Ласково-шутейно-снисходительный тон жены не правился Вадиму Александровичу. Да и многое в ней не нравилось в тот момент: и сквозь халат было видно, как жирок навис на животе, над бедрами, спина сутуловатая, шея морщинилась возле ушей, морщины, глубокие, какие-то не женские, изрезали и лоб, руки сухие, костистые, волосы, неухоженные, вылезали из-под выцветшей, небрежно повязанной косынки, да и глазки-то повыцвели. Он одернул себя: ты что, оцениваешь жену по статям, как лошадь, сам-то ты тоже не первой свежести продукт, ну и сиди молчком. К тому же не забывай: ты супруг.
Маша, утомленная, вскоре уснула, а он лежал на спине и, снедаемый привычной в последнее время бессонницей, глядел в потолок, думал и жалел, что не курит. Вышел бы в туалет или на кухню, подымил бы в форточку, говорят, курево успокаивает. Враки все это, курение — зло и наносит здоровью существенный ущерб. Здоровье же нужно беречь, потому ни табака, ни злоупотребления алкоголем, ни переедания, ни стрессов, ни долгочасовых сидений у телевизора, да здравствует здоровый образ жизни, солнце, воздух и вода! И аутогенная тренировка… Я совершенно спокоен… Я хочу спать… Мое здоровье — народное достояние… И мое собственное достояние, между прочим…
Вадим Александрович начал уж задремывать, когда Маша застонала громко, необузданно, как стонала час назад. Привиделось что-нибудь этакое? С Машей так случается, она ему признавалась. Необъяснимое сочетание: строгий, даже суровый характер — и женский темперамент. Психологически как будто не совмещается, а вот гляди-ка… Ладно, ладно, психолог, засыпай…
Но прежде чем окончательно уснуть, Вадим Александрович увидел в темноте разбросанные по потолку, как по столу, отцовские дневники и письма, они не падали, словно приклеенные к потолку. Странички, где в клеточку, где в линейку, исписанные разноцветными чернилами, бумага пожелтела, пообветшала, в пятнах масла и воды, расплывшиеся, смазанные буквы, будто выдернутые из слова, чтобы затемнить смысл. Однако смысл ясен, ни разу у Вадима Александровича не возникало сомнения в том, что хотел сказать отец. Ясно, даже слишком.

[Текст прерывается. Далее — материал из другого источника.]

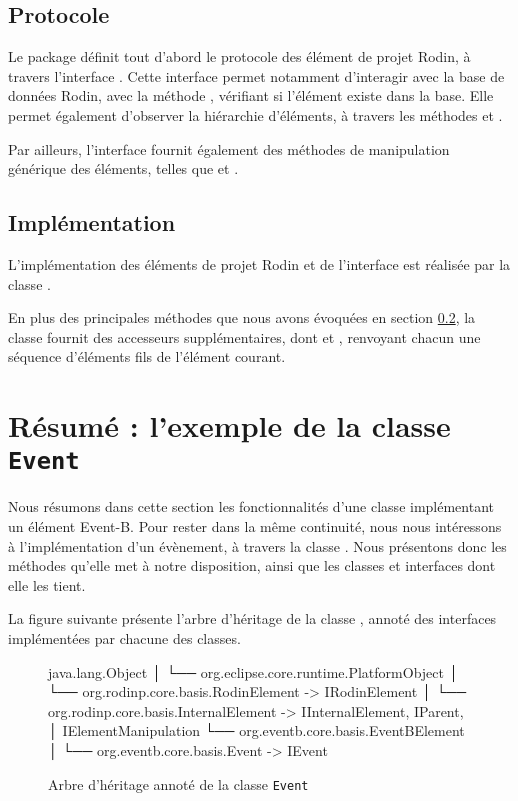 \subsection{Protocole}

Le package  définit tout d'abord le protocole des élément de projet Rodin, à travers l'interface .
Cette interface permet notamment d'interagir avec la base de données Rodin, avec la méthode , vérifiant si l'élément existe dans la base.
Elle permet également d'observer la hiérarchie d'éléments, à travers les méthodes  et .

Par ailleurs, l'interface  fournit également des méthodes de manipulation générique des éléments, telles que  et %
.


\subsection{Implémentation}\label{sec:rodinProjectElementProtocol}

L'implémentation des éléments de projet Rodin et de l'interface  est réalisée par la classe .

En plus des principales méthodes que nous avons évoquées en section \ref{sec:rodinProjectElementProtocol}, la classe  fournit %
des accesseurs supplémentaires, dont  et , renvoyant chacun une séquence d'éléments fils de l'élément courant.


\section{Résumé : l'exemple de la classe \texttt{Event}}

Nous résumons dans cette section les fonctionnalités d'une classe implémentant un élément Event-B.
Pour rester dans la même continuité, nous nous intéressons à l'implémentation d'un évènement, à travers la classe .
Nous présentons donc les méthodes qu'elle met à notre disposition, ainsi que les classes et interfaces dont elle les tient.

La figure suivante présente l'arbre d'héritage de la classe , annoté des interfaces implémentées par chacune des classes.

\begin{figure}[H]
\centering
\begin{imtaConsole}
java.lang.Object
│
└── org.eclipse.core.runtime.PlatformObject
    │
    └── org.rodinp.core.basis.RodinElement              -> IRodinElement
        │
        └── org.rodinp.core.basis.InternalElement       -> IInternalElement, IParent,
            │                                              IElementManipulation
            └── org.eventb.core.basis.EventBElement
                │
                └── org.eventb.core.basis.Event         -> IEvent
\end{imtaConsole}
\caption{Arbre d'héritage annoté de la classe \texttt{Event}}
\label{fig:inheritanceTreeEvent}
\end{figure}

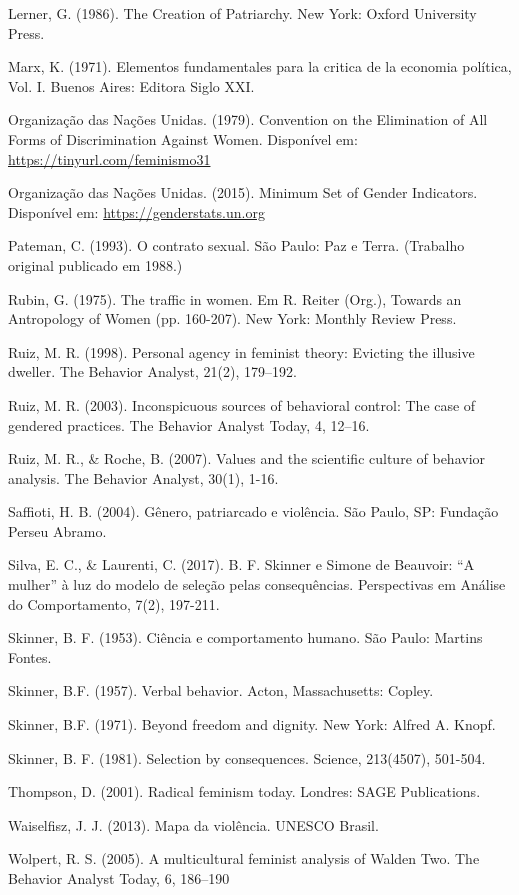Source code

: \hangindent=25pt
\noindent Lerner, G. (1986). The Creation of Patriarchy. New York: Oxford University Press.

\hangindent=25pt
\noindent Marx, K. (1971). Elementos fundamentales para la critica de la economia política, Vol. I. Buenos Aires: Editora Siglo XXI.

\hangindent=25pt
\noindent Organização das Nações Unidas. (1979). Convention on the Elimination of All Forms of Discrimination Against Women. Disponível em: \url{https://tinyurl.com/feminismo31}

\hangindent=25pt
\noindent Organização das Nações Unidas. (2015). Minimum Set of Gender Indicators. Disponível em: \url{https://genderstats.un.org}

\hangindent=25pt
\noindent Pateman, C. (1993). O contrato sexual. São Paulo: Paz e Terra. (Trabalho original publicado em 1988.)

\hangindent=25pt
\noindent Rubin, G. (1975). The traffic in women. Em R. Reiter (Org.), Towards an Antropology of Women (pp. 160-207). New York: Monthly Review Press.

\hangindent=25pt
\noindent Ruiz, M. R. (1998). Personal agency in feminist theory: Evicting the illusive dweller. The Behavior Analyst, 21(2), 179–192.

\hangindent=25pt
\noindent Ruiz, M. R. (2003). Inconspicuous sources of behavioral control: The case of gendered practices. The Behavior Analyst Today, 4, 12–16.

\hangindent=25pt
\noindent Ruiz, M. R., \& Roche, B. (2007). Values and the scientific culture of behavior analysis. The Behavior Analyst, 30(1), 1-16.

\hangindent=25pt
\noindent Saffioti, H. B. (2004). Gênero, patriarcado e violência. São Paulo, SP: Fundação Perseu Abramo.

\hangindent=25pt
\noindent Silva, E. C., \& Laurenti, C. (2017). B. F. Skinner e Simone de Beauvoir: ``A mulher'' à luz do modelo de seleção pelas consequências. Perspectivas em Análise do Comportamento, 7(2), 197-211. 

\hangindent=25pt
\noindent Skinner, B. F. (1953). Ciência e comportamento humano. São Paulo: Martins Fontes.

\hangindent=25pt
\noindent Skinner, B.F. (1957). Verbal behavior. Acton, Massachusetts: Copley.

\hangindent=25pt
\noindent Skinner, B.F. (1971). Beyond freedom and dignity. New York: Alfred A. Knopf.

\hangindent=25pt
\noindent Skinner, B. F. (1981). Selection by consequences. Science, 213(4507), 501-504.

\hangindent=25pt
\noindent Thompson, D. (2001). Radical feminism today. Londres: SAGE Publications.

\hangindent=25pt
\noindent Waiselfisz, J. J. (2013). Mapa da violência. UNESCO Brasil.

\hangindent=25pt
\noindent Wolpert, R. S. (2005). A multicultural feminist analysis of Walden Two. The Behavior Analyst Today, 6, 186–190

Шелестят страницы, переворачиваются, и чужая и одновременно близкая, родная тебе жизнь мелькает перед тобой отдельными хаотичными кусками, то складываясь в целостную картину, то распадаясь на осколки, то снова складываясь. И в центре ее — отец, а от него, как лучи, разбегаются события, с ним связанные. Личность и ее деяния. Так должно быть у каждого человека — чтоб он находился в центре своей судьбы, а не на ее обочине.
Как прожил отец? Сколько ни задавай этого вопроса, ответ одномерен: в общем, наверное, счастливо, удачно, насыщенно. Всего хватало на его веку, одна война чего стоила — и уцелел. И не один десяток лет потом под солнцем и луной жил. Жил, в принципе, как хотел, как подсказывали ему сердце и совесть. Не боялся рисковать, не оглядывался, не останавливался на полушаге. Размашисто, сильно шагал по годам, как по лестнице. Которая вела вверх, а не вниз. Поближе к небу, поближе к звездам, которые шепочут…
Эх, как и ему хочется ныне зашагать по ступенькам, а то и через ступеньку, вверх и вверх! Сказать проще: зажить как-то по-новому, без оглядки, без гибкости в пояснице, без боязни заполучить синяк или шишку. Черт с ними, с синяками и шишками, волков бояться — в лес не ходить, послать бы куда подальше шефа, да какой Ричард Михайлович шеф, так его в шутку, втихомолку называли подчиненные, тридцать гавриков в фирме, а настоящий шеф — это генеральный директор объединения, так-то. Да, послать бы подальше Ричарда Михайловича с его чванством и солдафонством, с его дурацкими манерами, послать бы подальше мерный, устоявшийся быт, привычные вещи, мелкие интересы, рвануться бы навстречу необыкновенной, ярчайшей любви и оставить в прошлом все, кроме сына. Но кто отдаст ему сына? А без него Мирошников ничегошеньки сломать не сможет. Если даже и шибко вознамерится. А как было бы здорово — сломать и начать сызнова…
Тоскливая, пугающая пустота где-то между сердцем и желудком расползалась, холодила изнутри, отрезвляла. Ломать все? С чего? Начитался отцовских исповедей и проповедей? И этого достаточно? Выкинь ты все это из башки — и спи. Ломать — не строить. Вот именно. Пустота внутри не исчезала, посасывала, но уже во сне Мирошников подумал: «Сжечь бы эти дневники и письма — и конец… Впрочем, я не Гоголь, чтоб сжигать… Да ведь Гоголь сжег свою рукопись, а тут — чужое… И при чем Гоголь, Николай Васильевич?»